PROBLEM DETAILS:
Print all the records exactly as they stand.

━━━━━━━━━━━━━━━━━━━━

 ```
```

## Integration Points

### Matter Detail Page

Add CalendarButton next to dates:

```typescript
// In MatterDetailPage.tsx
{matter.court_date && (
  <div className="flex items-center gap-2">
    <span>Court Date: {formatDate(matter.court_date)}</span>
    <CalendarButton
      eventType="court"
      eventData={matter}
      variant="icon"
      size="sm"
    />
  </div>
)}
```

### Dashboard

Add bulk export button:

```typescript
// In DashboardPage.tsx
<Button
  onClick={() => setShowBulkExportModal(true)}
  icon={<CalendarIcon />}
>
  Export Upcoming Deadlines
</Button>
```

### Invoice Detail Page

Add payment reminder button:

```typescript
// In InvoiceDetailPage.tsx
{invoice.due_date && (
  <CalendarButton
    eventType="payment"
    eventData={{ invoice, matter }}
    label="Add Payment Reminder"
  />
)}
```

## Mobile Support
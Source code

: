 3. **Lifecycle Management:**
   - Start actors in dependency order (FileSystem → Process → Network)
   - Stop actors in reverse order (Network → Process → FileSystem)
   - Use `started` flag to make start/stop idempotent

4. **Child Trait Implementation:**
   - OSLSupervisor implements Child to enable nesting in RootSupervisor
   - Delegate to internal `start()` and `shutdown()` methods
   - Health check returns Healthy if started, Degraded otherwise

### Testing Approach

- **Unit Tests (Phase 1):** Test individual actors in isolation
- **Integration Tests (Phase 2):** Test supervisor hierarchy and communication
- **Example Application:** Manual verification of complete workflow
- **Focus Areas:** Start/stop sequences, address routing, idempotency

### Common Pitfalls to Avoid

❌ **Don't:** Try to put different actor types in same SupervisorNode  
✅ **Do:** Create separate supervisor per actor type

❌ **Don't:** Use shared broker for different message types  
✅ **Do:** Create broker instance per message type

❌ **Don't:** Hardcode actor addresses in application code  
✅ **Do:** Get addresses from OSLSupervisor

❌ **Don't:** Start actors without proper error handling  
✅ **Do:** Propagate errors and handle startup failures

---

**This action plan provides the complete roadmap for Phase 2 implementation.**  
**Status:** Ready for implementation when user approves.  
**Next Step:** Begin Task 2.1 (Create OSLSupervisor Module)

━━━━━━━━━━━━━━━━━━━━

WRITTEN RESPONSE:
 ```
```

## Integration Points

### Matter Detail Page

Add CalendarButton next to dates:

```typescript
// In MatterDetailPage.tsx
{matter.court_date && (
  <div className="flex items-center gap-2">
    <span>Court Date: {formatDate(matter.court_date)}</span>
    <CalendarButton
      eventType="court"
      eventData={matter}
      variant="icon"
      size="sm"
    />
  </div>
)}
```

### Dashboard

Add bulk export button:

```typescript
// In DashboardPage.tsx
<Button
  onClick={() => setShowBulkExportModal(true)}
  icon={<CalendarIcon />}
>
  Export Upcoming Deadlines
</Button>
```

### Invoice Detail Page

Add payment reminder button:

```typescript
// In InvoiceDetailPage.tsx
{invoice.due_date && (
  <CalendarButton
    eventType="payment"
    eventData={{ invoice, matter }}
    label="Add Payment Reminder"
  />
)}
```

## Mobile Support
Source code

: 3. **Lifecycle Management:**
   - Start actors in dependency order (FileSystem → Process → Network)
   - Stop actors in reverse order (Network → Process → FileSystem)
   - Use `started` flag to make start/stop idempotent

4. **Child Trait Implementation:**
   - OSLSupervisor implements Child to enable nesting in RootSupervisor
   - Delegate to internal `start()` and `shutdown()` methods
   - Health check returns Healthy if started, Degraded otherwise

### Testing Approach

- **Unit Tests (Phase 1):** Test individual actors in isolation
- **Integration Tests (Phase 2):** Test supervisor hierarchy and communication
- **Example Application:** Manual verification of complete workflow
- **Focus Areas:** Start/stop sequences, address routing, idempotency

### Common Pitfalls to Avoid

❌ **Don't:** Try to put different actor types in same SupervisorNode  
✅ **Do:** Create separate supervisor per actor type

❌ **Don't:** Use shared broker for different message types  
✅ **Do:** Create broker instance per message type

❌ **Don't:** Hardcode actor addresses in application code  
✅ **Do:** Get addresses from OSLSupervisor

❌ **Don't:** Start actors without proper error handling  
✅ **Do:** Propagate errors and handle startup failures

---

**This action plan provides the complete roadmap for Phase 2 implementation.**  
**Status:** Ready for implementation when user approves.  
**Next Step:** Begin Task 2.1 (Create OSLSupervisor Module)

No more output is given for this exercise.